BEGIN Record set
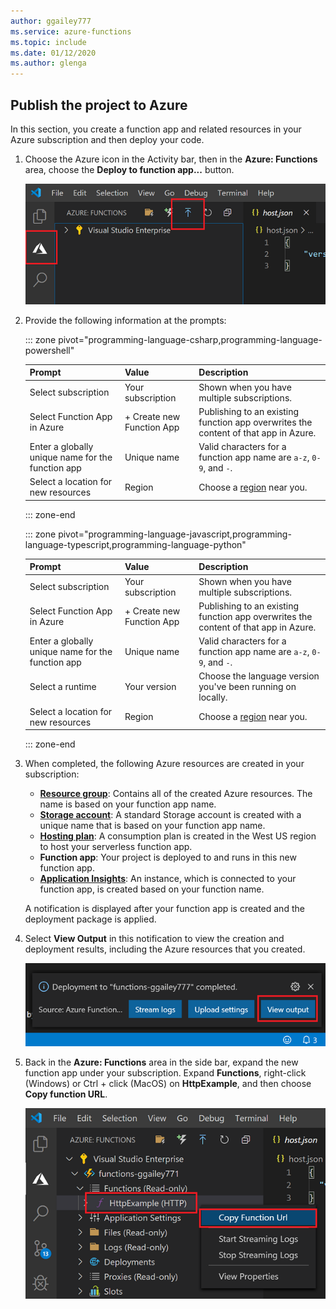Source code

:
 ```yaml
---
author: ggailey777
ms.service: azure-functions
ms.topic: include
ms.date: 01/12/2020
ms.author: glenga
---
```


## Publish the project to Azure

In this section, you create a function app and related resources in your Azure subscription and then deploy your code. 

1. Choose the Azure icon in the Activity bar, then in the **Azure: Functions** area, choose the **Deploy to function app...** button.

    ![Publish your project to Azure](media/functions-publish-project-vscode/function-app-publish-project.png)

1. Provide the following information at the prompts:

    ::: zone pivot="programming-language-csharp,programming-language-powershell"

    | Prompt | Value | Description |
    | ------ | ----- | ----- |
    | Select subscription | Your subscription | Shown when you have multiple subscriptions. |
    | Select Function App in Azure | + Create new Function App | Publishing to an existing function app overwrites the content of that app in Azure. |
    | Enter a globally unique name for the function app | Unique name | Valid characters for a function app name are `a-z`, `0-9`, and `-`. |
    | Select a location for new resources | Region | Choose a [region](https://azure.microsoft.com/regions/) near you. | 

    ::: zone-end

    ::: zone pivot="programming-language-javascript,programming-language-typescript,programming-language-python"

    | Prompt | Value | Description |
    | ------ | ----- | ----- |
    | Select subscription | Your subscription | Shown when you have multiple subscriptions. |
    | Select Function App in Azure | + Create new Function App | Publishing to an existing function app overwrites the content of that app in Azure. |
    | Enter a globally unique name for the function app | Unique name | Valid characters for a function app name are `a-z`, `0-9`, and `-`. |
    | Select a runtime | Your version | Choose the language version you've been running on locally. |
    | Select a location for new resources | Region | Choose a [region](https://azure.microsoft.com/regions/) near you. | 

    ::: zone-end

    
1.  When completed, the following Azure resources are created in your subscription:

    + **[Resource group](../articles/azure-resource-manager/management/overview.md)**: Contains all of the created Azure resources. The name is based on your function app name.
    + **[Storage account](../articles//storage/common/storage-introduction.md#types-of-storage-accounts)**: A standard Storage account is created with a unique name that is based on your function app name.
    + **[Hosting plan](../articles/azure-functions/functions-scale.md)**: A consumption plan is created in the West US region to host your serverless function app.
    + **Function app**: Your project is deployed to and runs in this new function app.
    + **[Application Insights]()**: An instance, which is connected to your function app, is created based on your function name.

    A notification is displayed after your function app is created and the deployment package is applied. 
    
1. Select **View Output** in this notification to view the creation and deployment results, including the Azure resources that you created.

    ![Create complete notification](media/functions-publish-project-vscode/function-create-notifications.png)

1. Back in the **Azure: Functions** area in the side bar, expand the new function app under your subscription. Expand **Functions**, right-click (Windows) or Ctrl + click (MacOS) on **HttpExample**, and then choose **Copy function URL**.

    ![Copy the function URL for the new HTTP trigger](./media/functions-publish-project-vscode/function-copy-endpoint-url.png)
END Record set
**Aim of the exercise**: Please return each line of the data above in which the word "pivot" occurs.

**Answer section**:
    ::: zone pivot="programming-language-csharp,programming-language-powershell"
    ::: zone pivot="programming-language-javascript,programming-language-typescript,programming-language-python"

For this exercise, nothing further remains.